No more cop quotas for tickets?

We’ve all made jokes at one point or another about having received a ticket for an offense so petty or miniscule that the only reason the police officer really bothered to write it up was because his municipality wanted the money – and not because we did anything wrong.

As in the accumulation of $100 and $200 fines from individuals that can accumulate to build up a significant part of some smaller communities’ budgets.

THE DREADED COP quotas for tickets. As in officers having to show they wrote up a certain number of citations, or else risk some form of professional discipline. Quite possibly even losing their job.

Well, it would seem that policy is withering away. Just this past weekend, Gov. Pat Quinn gave his approval to a measure that prohibits police departments in Illinois from having policies requiring their officers to issue so many citations.

Not that I believe the policy will completely wither away. I merely suspect it will evolve into some other form. There are still going to be police officers writing out tickets while those of us who receive them wind up gnashing our teeth in anger!

Under the new law, which received very little opposition from members of the General Assembly, police departments can no longer require a specific number of tickets to be written in any given time period. Also, officers cannot have the number of tickets they issue used as any kind of criteria as to how good a job they are doing.

QUINN, IN SIGNING the bill into law, said he thinks it means tickets will be issued because people actually committed some sort of offense worthy of punishment. Police will be using their judgment in issuing citations – rather than trying to ensure they meet their goal for the month.

Somehow, I suspect that those officers who already were writing out significant numbers of citations will continue to do so.
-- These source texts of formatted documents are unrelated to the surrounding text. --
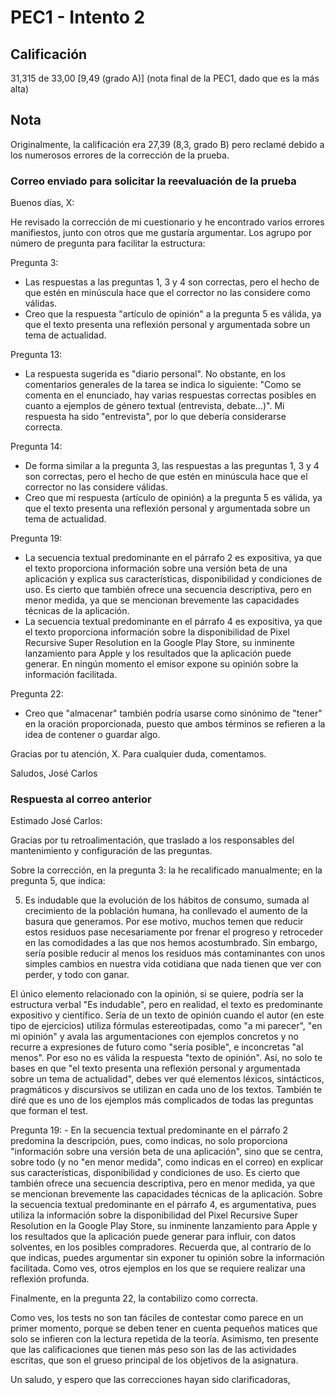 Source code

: # PEC1 - Intento 2

## Calificación

31,315 de 33,00 [9,49 (grado A)] (nota final de la PEC1, dado que es la más alta)

## Nota

Originalmente, la calificación era 27,39 (8,3, grado B) pero reclamé debido a los numerosos errores de la corrección de la prueba.

### Correo enviado para solicitar la reevaluación de la prueba

Buenos días, X:

He revisado la corrección de mi cuestionario y he encontrado varios errores manifiestos, junto con otros que me gustaría argumentar. Los agrupo por número de pregunta para facilitar la estructura:

Pregunta 3:
- Las respuestas a las preguntas 1, 3 y 4 son correctas, pero el hecho de que estén en minúscula hace que el corrector no las considere como válidas.
- Creo que la respuesta "artículo de opinión" a la pregunta 5 es válida, ya que el texto presenta una reflexión personal y argumentada sobre un tema de actualidad.

Pregunta 13:
- La respuesta sugerida es "diario personal". No obstante, en los comentarios generales de la tarea se indica lo siguiente: "Como se comenta en el enunciado, hay varias respuestas correctas posibles en cuanto a ejemplos de género textual (entrevista, debate…)". Mi respuesta ha sido "entrevista", por lo que debería considerarse correcta.

Pregunta 14:
- De forma similar a la pregunta 3, las respuestas a las preguntas 1, 3 y 4 son correctas, pero el hecho de que estén en minúscula hace que el corrector no las considere válidas.
- Creo que mi respuesta (artículo de opinión) a la pregunta 5 es válida, ya que el texto presenta una reflexión personal y argumentada sobre un tema de actualidad.

Pregunta 19:
- La secuencia textual predominante en el párrafo 2 es expositiva, ya que el texto proporciona información sobre una versión beta de una aplicación y explica sus características, disponibilidad y condiciones de uso. Es cierto que también ofrece una secuencia descriptiva, pero en menor medida, ya que se mencionan brevemente las capacidades técnicas de la aplicación.
- La secuencia textual predominante en el párrafo 4 es expositiva, ya que el texto proporciona información sobre la disponibilidad de Pixel Recursive Super Resolution en la Google Play Store, su inminente lanzamiento para Apple y los resultados que la aplicación puede generar. En ningún momento el emisor expone su opinión sobre la información facilitada.

Pregunta 22:
- Creo que "almacenar" también podría usarse como sinónimo de "tener" en la oración proporcionada, puesto que ambos términos se refieren a la idea de contener o guardar algo.

Gracias por tu atención, X. Para cualquier duda, comentamos.

Saludos,
José Carlos

### Respuesta al correo anterior

Estimado José Carlos:

Gracias por tu retroalimentación, que traslado a los responsables del mantenimiento y configuración de las preguntas.  

Sobre la corrección, en la pregunta 3: la he recalificado manualmente; en la pregunta 5, que indica:

5. Es indudable que la evolución de los hábitos de consumo, sumada al crecimiento de la población humana, ha conllevado el aumento de la basura que generamos. Por ese motivo, muchos temen que reducir estos residuos pase necesariamente por frenar el progreso y retroceder en las comodidades a las que nos hemos acostumbrado. Sin embargo, sería posible reducir al menos los residuos más contaminantes con unos simples cambios en nuestra vida cotidiana que nada tienen que ver con perder, y todo con ganar.

El único elemento relacionado con la opinión, si se quiere, podría ser la estructura verbal "Es indudable", pero en realidad, el texto es predominante expositivo y científico. Sería de un texto de opinión cuando el autor (en este tipo de ejercicios) utiliza fórmulas estereotipadas, como "a mi parecer", "en mi opinión" y avala las argumentaciones con ejemplos concretos y no recurre a expresiones de futuro como "sería posible", e inconcretas "al menos". Por eso no es válida la respuesta "texto de opinión". Así, no solo te bases en que "el texto presenta una reflexión personal y argumentada sobre un tema de actualidad", debes ver qué elementos léxicos, sintácticos, pragmáticos y discursivos se utilizan en cada uno de los textos. También te diré que es uno de los ejemplos más complicados de todas las preguntas que forman el test.

Pregunta 19: - En la secuencia textual predominante en el párrafo 2 predomina la descripción, pues, como indicas, no solo proporciona "información sobre una versión beta de una aplicación", sino que se centra, sobre todo (y no "en menor medida", como indicas en el correo) en explicar sus características, disponibilidad y condiciones de uso. Es cierto que también ofrece una secuencia descriptiva, pero en menor medida, ya que se mencionan brevemente las capacidades técnicas de la aplicación. Sobre la secuencia textual predominante en el párrafo 4, es argumentativa, pues utiliza la información sobre la disponibilidad del Pixel Recursive Super Resolution en la Google Play Store, su inminente lanzamiento para Apple y los resultados que la aplicación puede generar para influir, con datos solventes, en los posibles compradores. Recuerda que, al contrario de lo que indicas, puedes argumentar sin exponer tu opinión sobre la información facilitada. Como ves, otros ejemplos en los que se requiere realizar una reflexión profunda.

Finalmente, en la pregunta 22, la contabilizo como correcta.

Como ves, los tests no son tan fáciles de contestar como parece en un primer momento, porque se deben tener en cuenta pequeños matices que solo se infieren con la lectura repetida de la teoría. Asimismo, ten presente que las calificaciones que tienen más peso son las de las actividades escritas, que son el grueso principal de los objetivos de la asignatura.

Un saludo, y espero que las correcciones hayan sido clarificadoras,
It is their judgment, and they may well continue to see many things being done that violate local municipal codes.

So those of you with a lead foot ought not think you can get away with driving around as though the whole rest of the world is supposed to defer to you. You’re still going to run into the cop who’s willing to ticket you.


The rest of us will be safer as a result, because you’re the type of motorist that the rest of us wind up shaking our fists at while spewing a string of obscenities because of your thoughtlessness.

ALTHOUGH THE PART of this that catches my curiosity is the fact that many police departments already were getting away from using numbers of tickets issued as some sort of professional criteria.

I know of police departments that require their officers to interact with people in the community – and go so far as to require their officers to record each and every incident.

Whether it’s just answering questions from the public, checking into a situation that looked like it could become heated or actually finding something that is severe enough to warrant a citation or an arrest, they all account for something equal.

That might actually be a better approach, because it puts into the head of the police officer that he (or she) is supposed to be there to serve the public – rather than there to be the constant eye watching over the public.

BUT I’M SURE that even with this approach, there will be people complaining that the police are only around when you don’t need them.

Because the one thing I have always noted about law enforcement is that not only do they do a difficult job (people tend to die when they screw up), it is one that doesn’t get them much public respect.